Your goal: Nothing but the lines from the one containing "- napsat info" through the last line of the entries should appear in the output, each verbatim.

Information given:
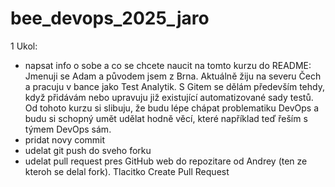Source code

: # bee_devops_2025_jaro

1 Ukol:

- napsat info o sobe a co se chcete naucit na tomto kurzu do README:
Jmenuji se Adam a původem jsem z Brna. Aktuálně žiju na severu Čech a pracuju v bance jako Test Analytik. S Gitem se dělám především tehdy, když přidávám nebo upravuju již existující automatizované sady testů. Od tohoto kurzu si slibuju, že budu lépe chápat problematiku DevOps a budu si schopný umět udělat hodně věcí, které například teď řeším s týmem DevOps sám. 
- pridat novy commit 
- udelat git push do sveho forku
- udelat pull request pres GitHub web do repozitare od Andrey (ten ze kteroh se delal fork). Tlacitko Create Pull Request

Output for this task:
- napsat info o sobe a co se chcete naucit na tomto kurzu do README:
Jmenuji se Adam a původem jsem z Brna. Aktuálně žiju na severu Čech a pracuju v bance jako Test Analytik. S Gitem se dělám především tehdy, když přidávám nebo upravuju již existující automatizované sady testů. Od tohoto kurzu si slibuju, že budu lépe chápat problematiku DevOps a budu si schopný umět udělat hodně věcí, které například teď řeším s týmem DevOps sám. 
- pridat novy commit 
- udelat git push do sveho forku
- udelat pull request pres GitHub web do repozitare od Andrey (ten ze kteroh se delal fork). Tlacitko Create Pull Request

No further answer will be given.